[Opening EXERCISE INPUT section]
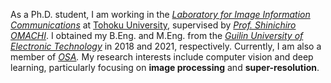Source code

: As a Ph.D. student, I am working in the [*Laboratory for Image Information Communications*](http://www.iic.ecei.tohoku.ac.jp/index.html) at [Tohoku University](https://www.tohoku.ac.jp/en/), supervised by [*Prof. Shinichiro OMACHI*](https://scholar.google.com/citations?user=_tM6ZlwAAAAJ&hl=en&oi=ao). I obtained my B.Eng. and M.Eng. from the *[Guilin University of Electronic Technology](https://www.guet.edu.cn/)* in 2018 and 2021, respectively. Currently, I am also a member of *[OSA](https://www.optica.org/en-us/home/).* My research interests include computer vision and deep learning, particularly focusing on **image processing** and **super-resolution**.

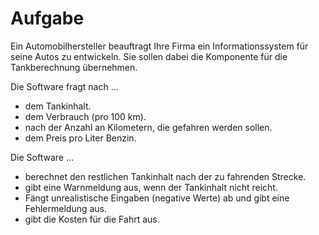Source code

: # Aufgabe
Ein Automobilhersteller beauftragt Ihre Firma ein Informationssystem für seine Autos zu entwickeln.
Sie sollen dabei die Komponente für die Tankberechnung übernehmen.

Die Software fragt nach …
- dem Tankinhalt.
- dem Verbrauch (pro 100 km).
- nach der Anzahl an Kilometern, die gefahren werden sollen.
- dem Preis pro Liter Benzin.
 
Die Software …
- berechnet den restlichen Tankinhalt nach der zu fahrenden Strecke.
- gibt eine Warnmeldung aus, wenn der Tankinhalt nicht reicht.
- Fängt unrealistische Eingaben (negative Werte) ab und gibt eine Fehlermeldung aus.
- gibt die Kosten für die Fahrt aus.
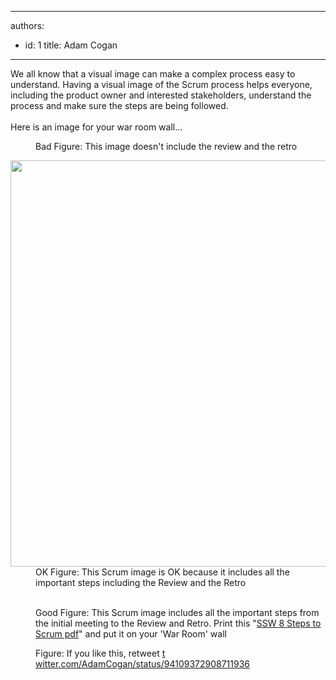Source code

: 

---
authors:
  - id: 1
    title: Adam Cogan
---




<span class='intro'> We all know that a visual image can make a complex process easy to understand. Having a visual image of the Scrum process helps everyone, including the product owner and interested stakeholders, understand the process and make sure the steps are being followed. <br><br>Here is an image for your war room wall...  </span>

<dl class="badImage"><dt>
      <img src="/Management/RulesToBetterScrumUsingTFS/PublishingImages/SCRUMImage-bad02.jpg" alt="" /> 
   </dt><dd>Bad Figure&#58; This image doesn't include the review and the retro</dd></dl><dl class="badImage"><dt>
      <img width="650" src="/Management/RulesToBetterScrumUsingTFS/PublishingImages/SCRUMImage-good.jpg" alt="" /> 
   </dt><dd>OK Figure&#58; This Scrum image is OK because it includes all the important steps including the Review and the Retro</dd></dl><dl class="goodImage"><dt>
      <img src="/Management/RulesToBetterScrumUsingTFS/PublishingImages/8Steps_preview.jpg" alt="" />​</dt><dd>Good Figure&#58; This Scrum image includes all the important steps from the initial meeting to the Review and Retro. Print this &quot;<a href="/Management/RulesToBetterScrumUsingTFS/Documents/8StepstoScrum.pdf">SSW 8 Steps to Scrum pdf</a>&quot; and put it on your 'War Room' wall</dd></dl><dl class="image"><dt>
      <img src="/Management/RulesToBetterScrumUsingTFS/PublishingImages/scrum-twitter.jpg" alt="" />
   </dt><dd>Figure&#58; If you like this, retweet 
      <a href="https&#58;//twitter.com/AdamCogan/status/94109372908711936">t​witter.com/AdamCogan/status/94109372908711936</a></dd></dl>


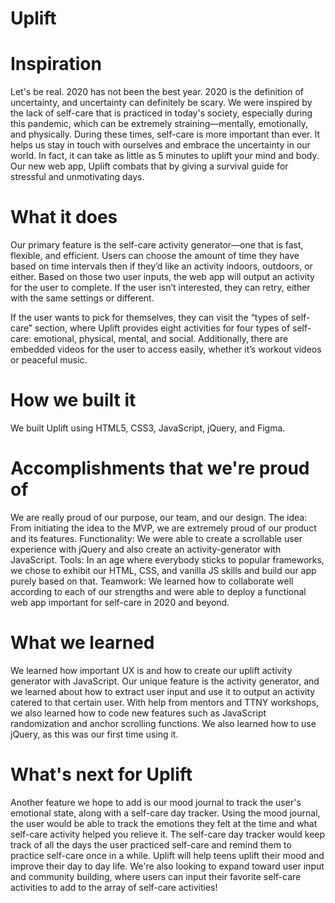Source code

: # Uplift
# Inspiration
Let's be real. 2020 has not been the best year. 2020 is the definition of uncertainty, and uncertainty can definitely be scary. We were inspired by the lack of self-care that is practiced in today's society, especially during this pandemic, which can be extremely straining—mentally, emotionally, and physically. During these times, self-care is more important than ever. It helps us stay in touch with ourselves and embrace the uncertainty in our world. In fact, it can take as little as 5 minutes to uplift your mind and body. Our new web app, Uplift combats that by giving a survival guide for stressful and unmotivating days.

# What it does
Our primary feature is the self-care activity generator—one that is fast, flexible, and efficient. Users can choose the amount of time they have based on time intervals then if they’d like an activity indoors, outdoors, or either. Based on those two user inputs, the web app will output an activity for the user to complete. If the user isn’t interested, they can retry, either with the same settings or different.

If the user wants to pick for themselves, they can visit the “types of self-care” section, where Uplift provides eight activities for four types of self-care: emotional, physical, mental, and social. Additionally, there are embedded videos for the user to access easily, whether it’s workout videos or peaceful music.

# How we built it
We built Uplift using HTML5, CSS3, JavaScript, jQuery, and Figma.

# Accomplishments that we're proud of
We are really proud of our purpose, our team, and our design. 
The idea: 
From initiating the idea to the MVP, we are extremely proud of our product and its features. 
Functionality: 
We were able to create a scrollable user experience with jQuery and also create an activity-generator with JavaScript. 
Tools: 
In an age where everybody sticks to popular frameworks, we chose to exhibit our HTML, CSS, and vanilla JS skills and build our app purely based on that. 
Teamwork: 
We learned how to collaborate well according to each of our strengths and were able to deploy a functional web app important for self-care in 2020 and beyond.

# What we learned
We learned how important UX is and how to create our uplift activity generator with JavaScript. Our unique feature is the activity generator, and we learned about how to extract user input and use it to output an activity catered to that certain user. With help from mentors and TTNY workshops, we also learned how to code new features such as JavaScript randomization and anchor scrolling functions. We also learned how to use jQuery, as this was our first time using it.

# What's next for Uplift
Another feature we hope to add is our mood journal to track the user's emotional state, along with a self-care day tracker. Using the mood journal, the user would be able to track the emotions they felt at the time and what self-care activity helped you relieve it. The self-care day tracker would keep track of all the days the user practiced self-care and remind them to practice self-care once in a while. Uplift will help teens uplift their mood and improve their day to day life. We're also looking to expand toward user input and community building, where users can input their favorite self-care activities to add to the array of self-care activities!
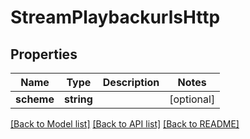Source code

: # StreamPlaybackurlsHttp

## Properties
Name | Type | Description | Notes
------------ | ------------- | ------------- | -------------
**scheme** | **string** |  | [optional] 

[[Back to Model list]](../README.md#documentation-for-models) [[Back to API list]](../README.md#documentation-for-api-endpoints) [[Back to README]](../README.md)

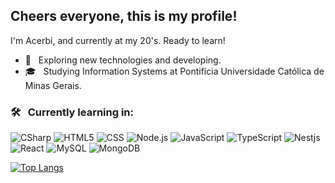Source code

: <h2> Cheers everyone, this is my profile! </h2>
I'm Acerbi, and currently at my 20's. Ready to learn!


- 🤔 &nbsp; Exploring new technologies and developing.
- 🎓 &nbsp; Studying Information Systems at Pontifícia Universidade Católica de Minas Gerais.


<h3> 🛠 &nbsp; Currently learning in: </h3>

![CSharp](https://img.shields.io/badge/-CSharp-333333?style=flat&logo=c-sharp)
![HTML5](https://img.shields.io/badge/-HTML5-333333?style=flat&logo=HTML5)
![CSS](https://img.shields.io/badge/-CSS-333333?style=flat&logo=CSS3&logoColor=1572B6)
![Node.js](https://img.shields.io/badge/-Node.js-333333?style=flat&logo=node.js)
![JavaScript](https://img.shields.io/badge/-JavaScript-333333?style=flat&logo=javascript)
![TypeScript](https://img.shields.io/badge/-TypeScript-333333?style=flat&logo=typescript)
![Nestjs](https://img.shields.io/badge/-Nestjs-333333?style=flat&logo=nestjs)
![React](https://img.shields.io/badge/-React-333333?style=flat&logo=react)
![MySQL](https://img.shields.io/badge/-MySQL-333333?style=flat&logo=mysql)
![MongoDB](https://img.shields.io/badge/-MongoDB-333333?style=flat&logo=mongodb)



[![Top Langs](https://github-readme-stats.vercel.app/api/top-langs/?username=LgAcerbi)](https://github.com/LgAcerbi/github-readme-stats)
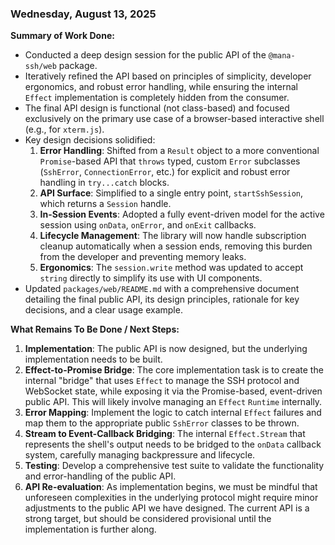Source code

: ### Wednesday, August 13, 2025

**Summary of Work Done:**

-   Conducted a deep design session for the public API of the `@mana-ssh/web` package.
-   Iteratively refined the API based on principles of simplicity, developer ergonomics, and robust error handling, while ensuring the internal `Effect` implementation is completely hidden from the consumer.
-   The final API design is functional (not class-based) and focused exclusively on the primary use case of a browser-based interactive shell (e.g., for `xterm.js`).
-   Key design decisions solidified:
    1.  **Error Handling**: Shifted from a `Result` object to a more conventional `Promise`-based API that `throws` typed, custom `Error` subclasses (`SshError`, `ConnectionError`, etc.) for explicit and robust error handling in `try...catch` blocks.
    2.  **API Surface**: Simplified to a single entry point, `startSshSession`, which returns a `Session` handle.
    3.  **In-Session Events**: Adopted a fully event-driven model for the active session using `onData`, `onError`, and `onExit` callbacks.
    4.  **Lifecycle Management**: The library will now handle subscription cleanup automatically when a session ends, removing this burden from the developer and preventing memory leaks.
    5.  **Ergonomics**: The `session.write` method was updated to accept `string` directly to simplify its use with UI components.
-   Updated `packages/web/README.md` with a comprehensive document detailing the final public API, its design principles, rationale for key decisions, and a clear usage example.

**What Remains To Be Done / Next Steps:**

1.  **Implementation**: The public API is now designed, but the underlying implementation needs to be built.
2.  **Effect-to-Promise Bridge**: The core implementation task is to create the internal "bridge" that uses `Effect` to manage the SSH protocol and WebSocket state, while exposing it via the Promise-based, event-driven public API. This will likely involve managing an `Effect` `Runtime` internally.
3.  **Error Mapping**: Implement the logic to catch internal `Effect` failures and map them to the appropriate public `SshError` classes to be thrown.
4.  **Stream to Event-Callback Bridging**: The internal `Effect.Stream` that represents the shell's output needs to be bridged to the `onData` callback system, carefully managing backpressure and lifecycle.
5.  **Testing**: Develop a comprehensive test suite to validate the functionality and error-handling of the public API.
6.  **API Re-evaluation**: As implementation begins, we must be mindful that unforeseen complexities in the underlying protocol might require minor adjustments to the public API we have designed. The current API is a strong target, but should be considered provisional until the implementation is further along.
[Closing EXERCISE INPUT section]
With the first line being the one containing "with UI components." and the last line the one containing "Done / Next Steps:**", transcribe exactly the lines above that fall in that range.

    5.  **Ergonomics**: The `session.write` method was updated to accept `string` directly to simplify its use with UI components.
-   Updated `packages/web/README.md` with a comprehensive document detailing the final public API, its design principles, rationale for key decisions, and a clear usage example.

**What Remains To Be Done / Next Steps:**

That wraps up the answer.